Segment Start: Material shown

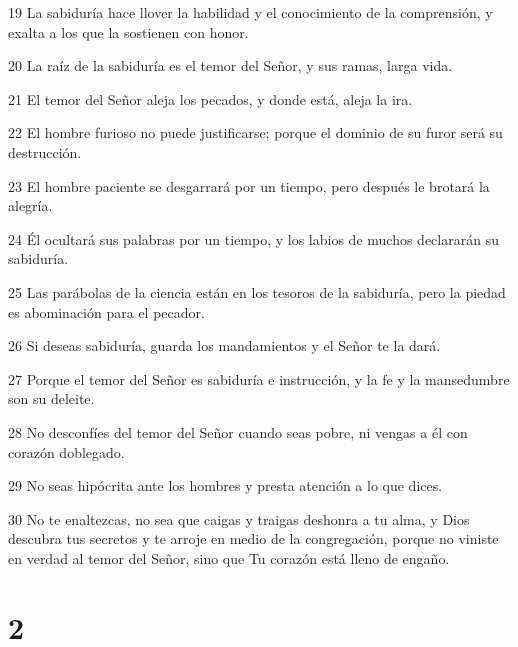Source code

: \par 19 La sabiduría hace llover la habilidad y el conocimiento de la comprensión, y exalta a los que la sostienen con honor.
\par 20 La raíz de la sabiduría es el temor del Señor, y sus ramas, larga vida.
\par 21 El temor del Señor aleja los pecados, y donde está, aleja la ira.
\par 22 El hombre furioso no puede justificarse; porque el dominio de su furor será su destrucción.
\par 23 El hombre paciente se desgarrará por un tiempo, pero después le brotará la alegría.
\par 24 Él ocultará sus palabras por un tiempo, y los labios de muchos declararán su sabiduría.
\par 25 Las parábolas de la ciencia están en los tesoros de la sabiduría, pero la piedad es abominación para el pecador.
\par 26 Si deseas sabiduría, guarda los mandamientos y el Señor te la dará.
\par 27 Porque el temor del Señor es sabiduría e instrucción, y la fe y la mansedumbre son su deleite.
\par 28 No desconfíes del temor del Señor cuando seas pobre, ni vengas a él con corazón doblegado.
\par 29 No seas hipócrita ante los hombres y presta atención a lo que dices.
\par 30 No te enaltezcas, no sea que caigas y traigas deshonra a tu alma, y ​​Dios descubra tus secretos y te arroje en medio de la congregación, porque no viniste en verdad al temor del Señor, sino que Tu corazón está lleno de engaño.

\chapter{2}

Segment End: Material shown

• **Task statement**:
Check the records above and copy each line that has the string "sabiduría".

• **Exercise output**:
: \par 19 La sabiduría hace llover la habilidad y el conocimiento de la comprensión, y exalta a los que la sostienen con honor.
\par 20 La raíz de la sabiduría es el temor del Señor, y sus ramas, larga vida.
\par 24 Él ocultará sus palabras por un tiempo, y los labios de muchos declararán su sabiduría.
\par 25 Las parábolas de la ciencia están en los tesoros de la sabiduría, pero la piedad es abominación para el pecador.
\par 26 Si deseas sabiduría, guarda los mandamientos y el Señor te la dará.
\par 27 Porque el temor del Señor es sabiduría e instrucción, y la fe y la mansedumbre son su deleite.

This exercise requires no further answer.